• **STORED DATA**
====
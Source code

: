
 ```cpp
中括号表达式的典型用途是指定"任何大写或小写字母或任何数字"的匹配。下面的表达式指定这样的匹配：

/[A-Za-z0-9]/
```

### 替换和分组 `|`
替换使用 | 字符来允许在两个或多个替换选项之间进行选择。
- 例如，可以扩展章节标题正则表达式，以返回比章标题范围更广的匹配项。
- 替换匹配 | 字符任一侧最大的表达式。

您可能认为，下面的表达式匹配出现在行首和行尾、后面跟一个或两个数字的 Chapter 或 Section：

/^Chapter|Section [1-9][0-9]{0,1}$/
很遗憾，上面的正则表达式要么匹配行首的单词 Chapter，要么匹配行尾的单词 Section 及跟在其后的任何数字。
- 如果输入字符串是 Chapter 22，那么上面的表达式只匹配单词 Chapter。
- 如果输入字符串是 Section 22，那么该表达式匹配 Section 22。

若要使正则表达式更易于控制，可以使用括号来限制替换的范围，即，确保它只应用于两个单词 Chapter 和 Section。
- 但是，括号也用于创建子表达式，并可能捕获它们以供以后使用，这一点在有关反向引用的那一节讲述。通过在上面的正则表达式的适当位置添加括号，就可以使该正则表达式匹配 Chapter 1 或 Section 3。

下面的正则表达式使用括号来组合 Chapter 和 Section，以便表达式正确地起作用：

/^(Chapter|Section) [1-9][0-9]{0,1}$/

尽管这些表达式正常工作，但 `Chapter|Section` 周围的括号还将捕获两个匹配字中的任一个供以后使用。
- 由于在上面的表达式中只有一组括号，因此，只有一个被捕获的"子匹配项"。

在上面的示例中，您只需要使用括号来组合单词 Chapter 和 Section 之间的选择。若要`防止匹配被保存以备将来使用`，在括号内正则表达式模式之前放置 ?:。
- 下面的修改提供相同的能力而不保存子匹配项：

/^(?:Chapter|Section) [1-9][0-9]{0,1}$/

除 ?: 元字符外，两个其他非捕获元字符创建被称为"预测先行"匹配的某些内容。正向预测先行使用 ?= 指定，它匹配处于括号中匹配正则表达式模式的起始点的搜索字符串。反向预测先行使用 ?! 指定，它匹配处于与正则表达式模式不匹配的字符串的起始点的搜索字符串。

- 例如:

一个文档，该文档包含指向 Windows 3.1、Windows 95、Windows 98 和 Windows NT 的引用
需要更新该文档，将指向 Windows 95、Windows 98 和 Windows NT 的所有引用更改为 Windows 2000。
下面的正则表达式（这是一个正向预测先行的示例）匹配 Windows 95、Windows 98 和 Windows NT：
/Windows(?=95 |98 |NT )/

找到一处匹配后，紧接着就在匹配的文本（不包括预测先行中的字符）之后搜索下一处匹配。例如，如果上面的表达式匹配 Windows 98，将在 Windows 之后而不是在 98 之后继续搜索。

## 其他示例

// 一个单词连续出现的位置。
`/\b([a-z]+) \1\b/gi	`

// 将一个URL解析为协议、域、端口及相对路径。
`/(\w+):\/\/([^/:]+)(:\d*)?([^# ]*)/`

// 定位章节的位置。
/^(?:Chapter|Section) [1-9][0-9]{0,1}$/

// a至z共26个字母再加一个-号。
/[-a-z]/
====
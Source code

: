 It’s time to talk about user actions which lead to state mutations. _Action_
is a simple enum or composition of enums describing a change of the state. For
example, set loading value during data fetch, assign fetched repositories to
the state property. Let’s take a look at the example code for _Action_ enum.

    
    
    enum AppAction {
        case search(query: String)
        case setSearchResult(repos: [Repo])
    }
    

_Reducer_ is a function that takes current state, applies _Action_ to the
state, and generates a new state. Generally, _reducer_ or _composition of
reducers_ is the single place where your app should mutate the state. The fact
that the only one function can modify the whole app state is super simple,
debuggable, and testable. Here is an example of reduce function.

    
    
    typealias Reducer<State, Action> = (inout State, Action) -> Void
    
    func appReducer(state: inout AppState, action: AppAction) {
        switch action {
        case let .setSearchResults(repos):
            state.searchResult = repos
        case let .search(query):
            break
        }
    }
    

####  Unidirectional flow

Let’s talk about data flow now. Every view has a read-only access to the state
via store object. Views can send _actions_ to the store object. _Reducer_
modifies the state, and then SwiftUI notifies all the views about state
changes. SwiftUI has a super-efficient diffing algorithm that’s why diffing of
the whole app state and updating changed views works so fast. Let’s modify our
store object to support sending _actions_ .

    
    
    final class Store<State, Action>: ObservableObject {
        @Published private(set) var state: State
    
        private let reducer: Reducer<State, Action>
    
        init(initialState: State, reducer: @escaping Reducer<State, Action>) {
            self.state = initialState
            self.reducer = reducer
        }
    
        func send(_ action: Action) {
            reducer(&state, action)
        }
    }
====
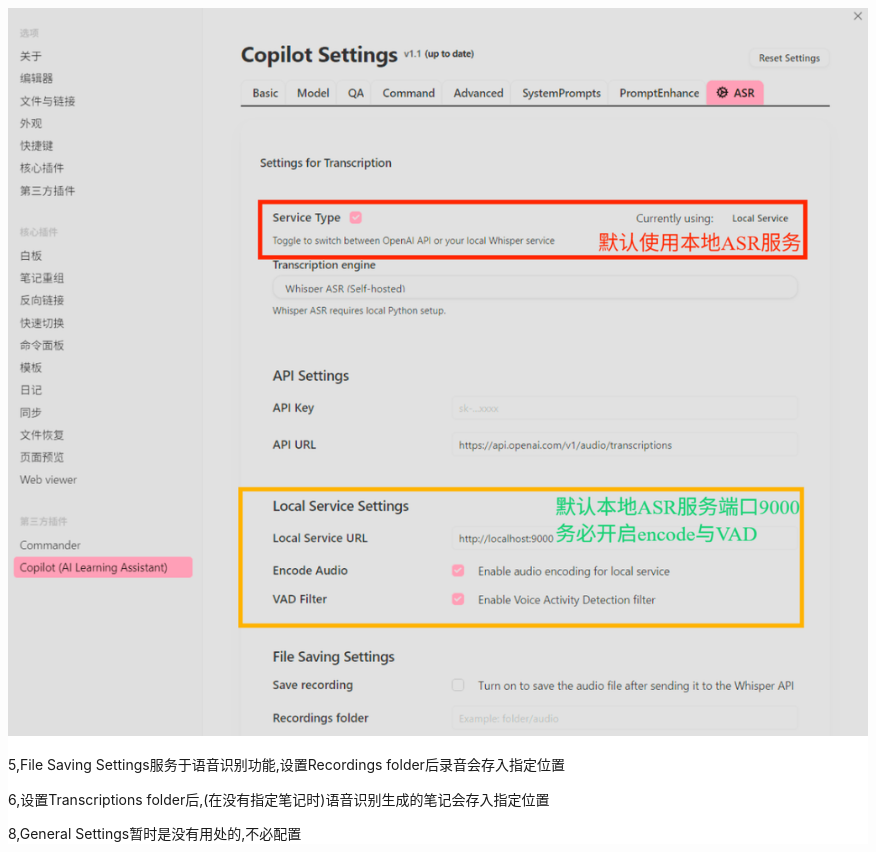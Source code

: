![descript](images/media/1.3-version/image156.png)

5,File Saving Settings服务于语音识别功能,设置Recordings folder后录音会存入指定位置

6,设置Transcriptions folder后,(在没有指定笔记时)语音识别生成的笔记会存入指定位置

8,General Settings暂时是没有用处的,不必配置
====
• **TASK ITEM**
Above are the entries; copy out every line among them that contains the word "Chapter".

• **RESPONSE BELOW**
您可能认为，下面的表达式匹配出现在行首和行尾、后面跟一个或两个数字的 Chapter 或 Section：
/^Chapter|Section [1-9][0-9]{0,1}$/
很遗憾，上面的正则表达式要么匹配行首的单词 Chapter，要么匹配行尾的单词 Section 及跟在其后的任何数字。
- 如果输入字符串是 Chapter 22，那么上面的表达式只匹配单词 Chapter。
若要使正则表达式更易于控制，可以使用括号来限制替换的范围，即，确保它只应用于两个单词 Chapter 和 Section。
- 但是，括号也用于创建子表达式，并可能捕获它们以供以后使用，这一点在有关反向引用的那一节讲述。通过在上面的正则表达式的适当位置添加括号，就可以使该正则表达式匹配 Chapter 1 或 Section 3。
下面的正则表达式使用括号来组合 Chapter 和 Section，以便表达式正确地起作用：
/^(Chapter|Section) [1-9][0-9]{0,1}$/
尽管这些表达式正常工作，但 `Chapter|Section` 周围的括号还将捕获两个匹配字中的任一个供以后使用。
在上面的示例中，您只需要使用括号来组合单词 Chapter 和 Section 之间的选择。若要`防止匹配被保存以备将来使用`，在括号内正则表达式模式之前放置 ?:。
/^(?:Chapter|Section) [1-9][0-9]{0,1}$/
/^(?:Chapter|Section) [1-9][0-9]{0,1}$/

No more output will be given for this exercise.